Not all German doctors are like the one I'm about to describe. His German traits--his insatiable desire for order in particular, to the point where he listened to not a word I said--impressed me. So much so that I'm cancelling my next appointment after I see another doctor who will, I'm reasonably confident, offer different advice.
I developed a pain in my knee that seems arthritic or a "a sign of degeneration" according to an MRI and an X-ray, and wanted to see whether any treatment apart from the one I'd already been trying--cross trainer, ballet stretches, stationary bike--might help. Since the doctor I wished I'd gone to initially was on vacation, I picked someone vaguely in my neighborhood who had stellar ratings on Jameda. Glancing at the disk on which every X-ray trained on my bones appeared, he insisted the one he needed wasn't there. I assured him it was; he yelled for his assistant, an efficient young woman who rolled her eyes at me when he complained that the right material was not there, when it was, and quickly found what he needed. She was seated beside him on a physician's stool with rollers. The minute she'd brought up the material he needed, he grabbed her around the waist and rolled her out of the way.
Oh, and when he examined me, he pressed down on my kneecaps. Which hurt.
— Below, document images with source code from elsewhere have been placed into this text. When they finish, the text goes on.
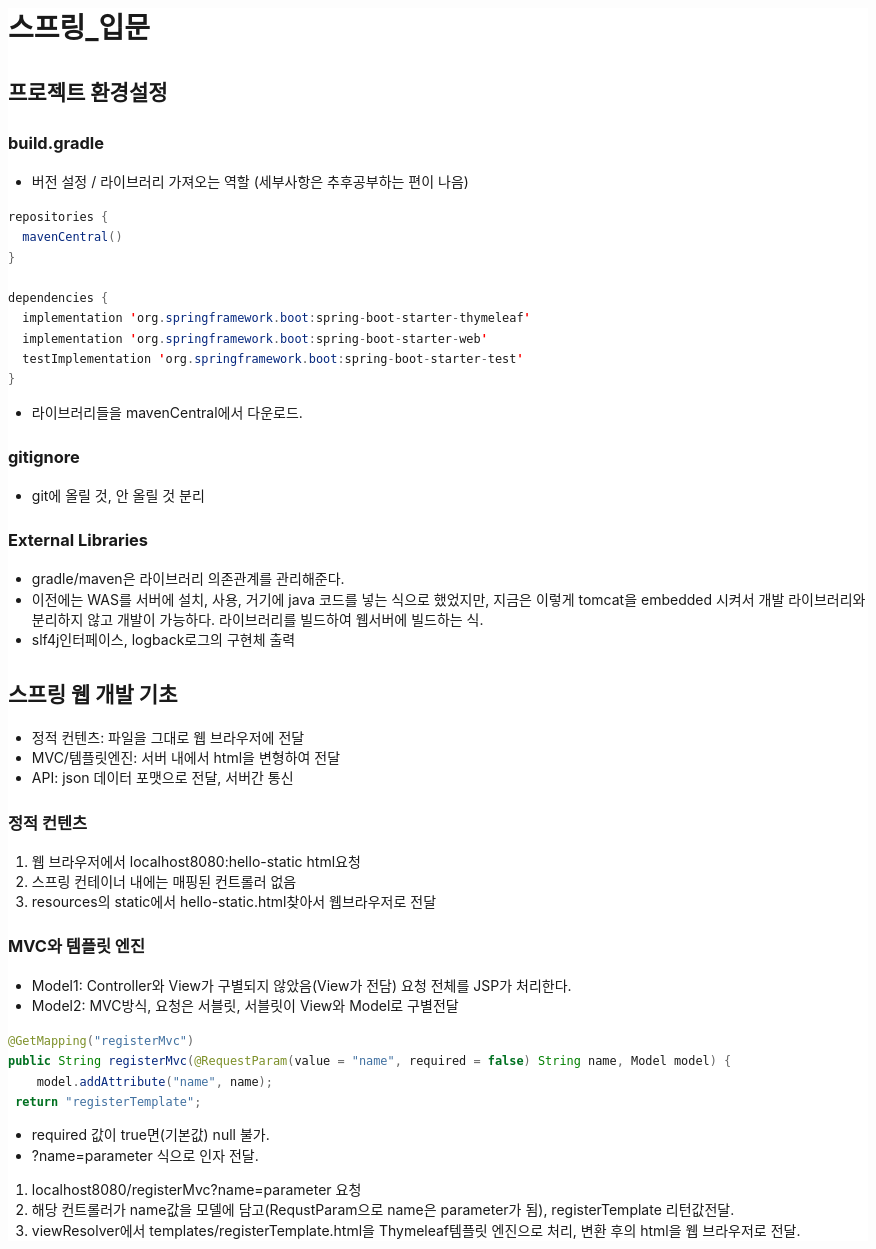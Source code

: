 # 스프링_입문
## 프로젝트 환경설정
### build.gradle
- 버전 설정 / 라이브러리 가져오는 역할 (세부사항은 추후공부하는 편이 나음)

```java
repositories {  
  mavenCentral()  
}  
  
dependencies {  
  implementation 'org.springframework.boot:spring-boot-starter-thymeleaf'  
  implementation 'org.springframework.boot:spring-boot-starter-web'  
  testImplementation 'org.springframework.boot:spring-boot-starter-test'  
}
```
- 라이브러리들을 mavenCentral에서 다운로드.



### gitignore
- git에 올릴 것, 안 올릴 것 분리


### External Libraries
- gradle/maven은 라이브러리 의존관계를 관리해준다.
- 이전에는 WAS를 서버에 설치, 사용, 거기에 java 코드를 넣는 식으로 했었지만, 지금은 이렇게 tomcat을 embedded 시켜서 개발 라이브러리와 분리하지 않고 개발이 가능하다. 라이브러리를 빌드하여 웹서버에 빌드하는 식.
- slf4j인터페이스, logback로그의 구현체 출력

## 스프링 웹 개발 기초
- 정적 컨텐츠: 파일을 그대로 웹 브라우저에 전달
- MVC/템플릿엔진: 서버 내에서 html을 변형하여 전달
- API: json 데이터 포맷으로 전달, 서버간 통신

### 정적 컨텐츠
1. 웹 브라우저에서 localhost8080:hello-static html요청
2. 스프링 컨테이너 내에는 매핑된 컨트롤러 없음
3. resources의 static에서 hello-static.html찾아서 웹브라우저로 전달

### MVC와 템플릿 엔진
- Model1: Controller와 View가 구별되지 않았음(View가 전담)
요청 전체를 JSP가 처리한다.
- Model2: MVC방식, 요청은 서블릿, 서블릿이 View와 Model로 구별전달

```java
@GetMapping("registerMvc")  
public String registerMvc(@RequestParam(value = "name", required = false) String name, Model model) {  
    model.addAttribute("name", name);  
 return "registerTemplate";
```
 - required 값이 true면(기본값) null 불가.
 - ?name=parameter 식으로 인자 전달.
 1. localhost8080/registerMvc?name=parameter 요청
 2. 해당 컨트롤러가 name값을 모델에 담고(RequstParam으로 name은 parameter가 됨), registerTemplate 리턴값전달.
 3. viewResolver에서 templates/registerTemplate.html을 Thymeleaf템플릿 엔진으로 처리, 변환 후의 html을 웹 브라우저로 전달.
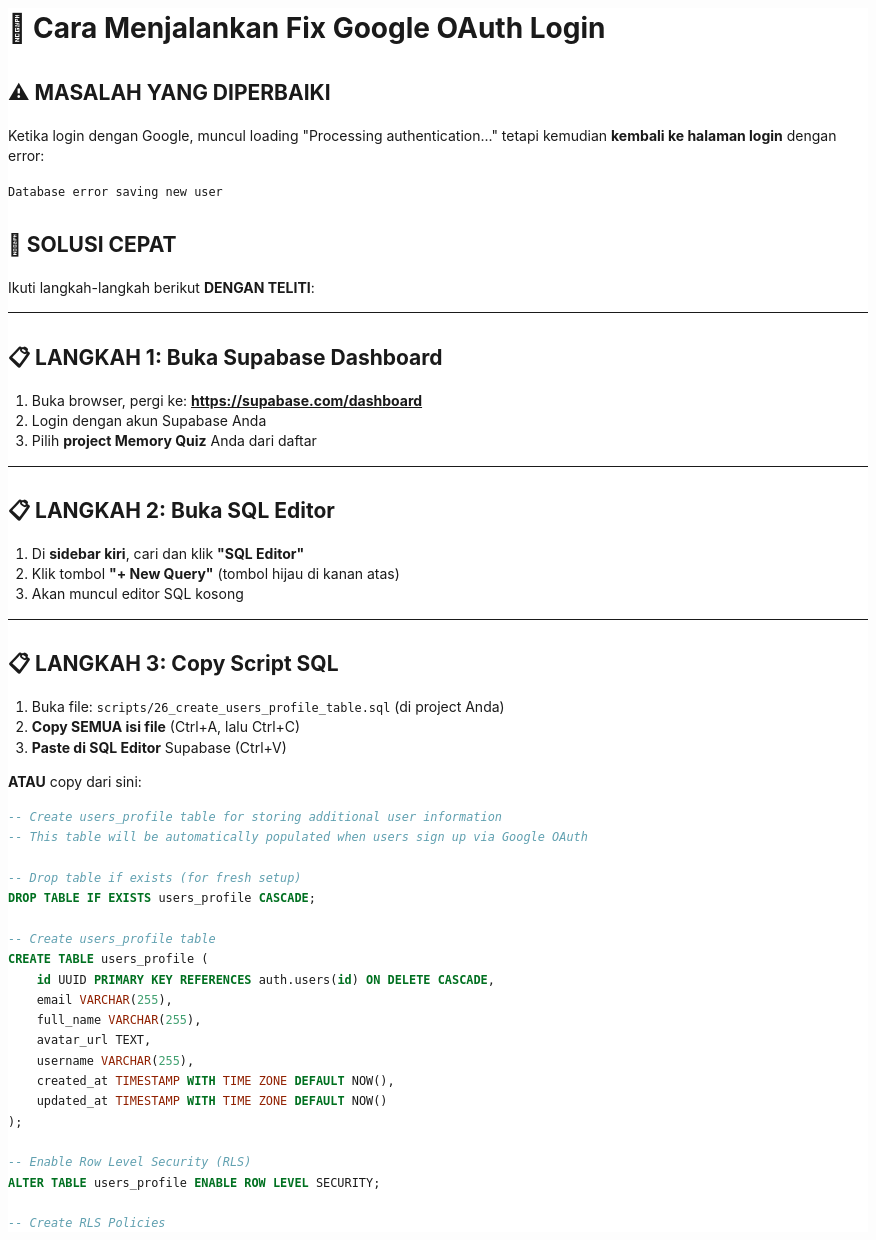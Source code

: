# 🔧 Cara Menjalankan Fix Google OAuth Login

## ⚠️ MASALAH YANG DIPERBAIKI

Ketika login dengan Google, muncul loading "Processing authentication..." tetapi kemudian **kembali ke halaman login** dengan error:
```
Database error saving new user
```

## 🎯 SOLUSI CEPAT

Ikuti langkah-langkah berikut **DENGAN TELITI**:

---

## 📋 LANGKAH 1: Buka Supabase Dashboard

1. Buka browser, pergi ke: **https://supabase.com/dashboard**
2. Login dengan akun Supabase Anda
3. Pilih **project Memory Quiz** Anda dari daftar

---

## 📋 LANGKAH 2: Buka SQL Editor

1. Di **sidebar kiri**, cari dan klik **"SQL Editor"**
2. Klik tombol **"+ New Query"** (tombol hijau di kanan atas)
3. Akan muncul editor SQL kosong

---

## 📋 LANGKAH 3: Copy Script SQL

1. Buka file: `scripts/26_create_users_profile_table.sql` (di project Anda)
2. **Copy SEMUA isi file** (Ctrl+A, lalu Ctrl+C)
3. **Paste di SQL Editor** Supabase (Ctrl+V)

**ATAU** copy dari sini:

```sql
-- Create users_profile table for storing additional user information
-- This table will be automatically populated when users sign up via Google OAuth

-- Drop table if exists (for fresh setup)
DROP TABLE IF EXISTS users_profile CASCADE;

-- Create users_profile table
CREATE TABLE users_profile (
    id UUID PRIMARY KEY REFERENCES auth.users(id) ON DELETE CASCADE,
    email VARCHAR(255),
    full_name VARCHAR(255),
    avatar_url TEXT,
    username VARCHAR(255),
    created_at TIMESTAMP WITH TIME ZONE DEFAULT NOW(),
    updated_at TIMESTAMP WITH TIME ZONE DEFAULT NOW()
);

-- Enable Row Level Security (RLS)
ALTER TABLE users_profile ENABLE ROW LEVEL SECURITY;

-- Create RLS Policies

```
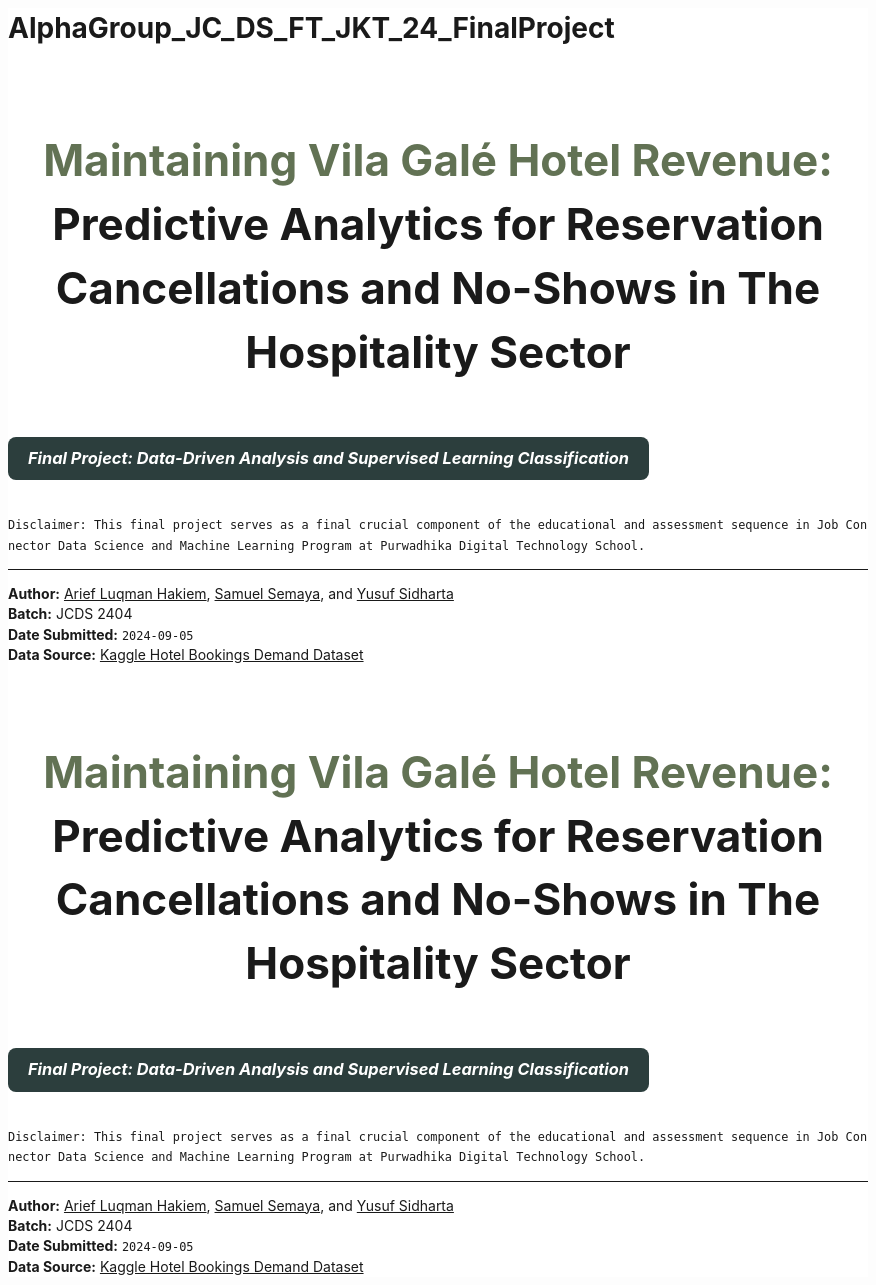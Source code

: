 # AlphaGroup_JC_DS_FT_JKT_24_FinalProject

<div style="text-align: center;">
  <h1 style="font-weight: bold; display: inline-block; font-size: 44px;">
    <span style="color: #627254;">Maintaining Vila Galé Hotel Revenue:</span> Predictive Analytics for Reservation Cancellations and No-Shows in The Hospitality Sector
  </h1>
</div>

<div style="text-align: left;">
  <h3 style="background-color: #2C3E3D; color: white; padding: 10px 20px; margin-bottom: 20px; border-radius: 8px; font-weight: bold; font-style: italic; display: inline-block;">Final Project: Data-Driven Analysis and Supervised Learning Classification</h3>
</div>

`Disclaimer: This final project serves as a final crucial component of the educational and assessment sequence in Job Connector Data Science and Machine
Learning Program at Purwadhika Digital Technology School.`

---

**Author:** [Arief Luqman Hakiem](https://www.linkedin.com/in/ariefluqman/), [Samuel Semaya](https://www.linkedin.com/in/samuelsemaya/), and [Yusuf Sidharta](https://www.linkedin.com/in/yusuf-sidharta-257203127/) <br>
**Batch:** JCDS 2404 <br>
**Date Submitted:** `2024-09-05` <br>
**Data Source:** [Kaggle Hotel Bookings Demand Dataset](https://www.kaggle.com/jessemostipak/hotel-booking-demand/data) <br>


<div style="text-align: center;">
  <h1 style="font-weight: bold; display: inline-block; font-size: 44px;">
    <span style="color: #627254;">Maintaining Vila Galé Hotel Revenue:</span> Predictive Analytics for Reservation Cancellations and No-Shows in The Hospitality Sector
  </h1>
</div>

<div style="text-align: left;">
  <h3 style="background-color: #2C3E3D; color: white; padding: 10px 20px; margin-bottom: 20px; border-radius: 8px; font-weight: bold; font-style: italic; display: inline-block;">Final Project: Data-Driven Analysis and Supervised Learning Classification</h3>
</div>

`Disclaimer: This final project serves as a final crucial component of the educational and assessment sequence in Job Connector Data Science and Machine
Learning Program at Purwadhika Digital Technology School.`

---

**Author:** [Arief Luqman Hakiem](https://www.linkedin.com/in/ariefluqman/), [Samuel Semaya](https://www.linkedin.com/in/samuelsemaya/), and [Yusuf Sidharta](https://www.linkedin.com/in/yusuf-sidharta-257203127/) <br>
**Batch:** JCDS 2404 <br>
**Date Submitted:** `2024-09-05` <br>
**Data Source:** [Kaggle Hotel Bookings Demand Dataset](https://www.kaggle.com/jessemostipak/hotel-booking-demand/data) <br>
I'm certain the kneecaps of a teenage athlete would have hurt, but he insisted my age was to blame.
We talked about my cancer diagnosis, and I made clear the findings of the MRI, namely that cancer wasn't to blame.
"Sie brauchen ein Ordner!" he yelled. "Sie sind Tumor-Patient!" (You need a loose leaf notebook. You're a tumor patient!")
Germans love their notebooks. Every bill, every pay slip, every insurance contract, every medical form, every this, every that, gets placed in plastic pocket and filed in one of those notebooks. Most Germans have shelves and shelves of notebooks. I have around three. Notebooks, that is. Not shelves of them.
He thought every single letter I've ever gotten about my cancer diagnosis, from 2016 on, should be filed away in a big notebook. What he thought of me, personally, for not being fond of notebooks, was written all over his affronted face.
Every time I have a CT scan, my whole history appears along with whatever's new in my diagnosis. No need for notebooks. He did not like my pointing this out.
"Dünne Frauen!" he yelled, shaking his head. Thin women--by his standards, I'm thin? Me with my 62 kilos and my belly fat? The very sight of me seemed to irritate him.
On the way out of his office I noticed that his receptionist is obese.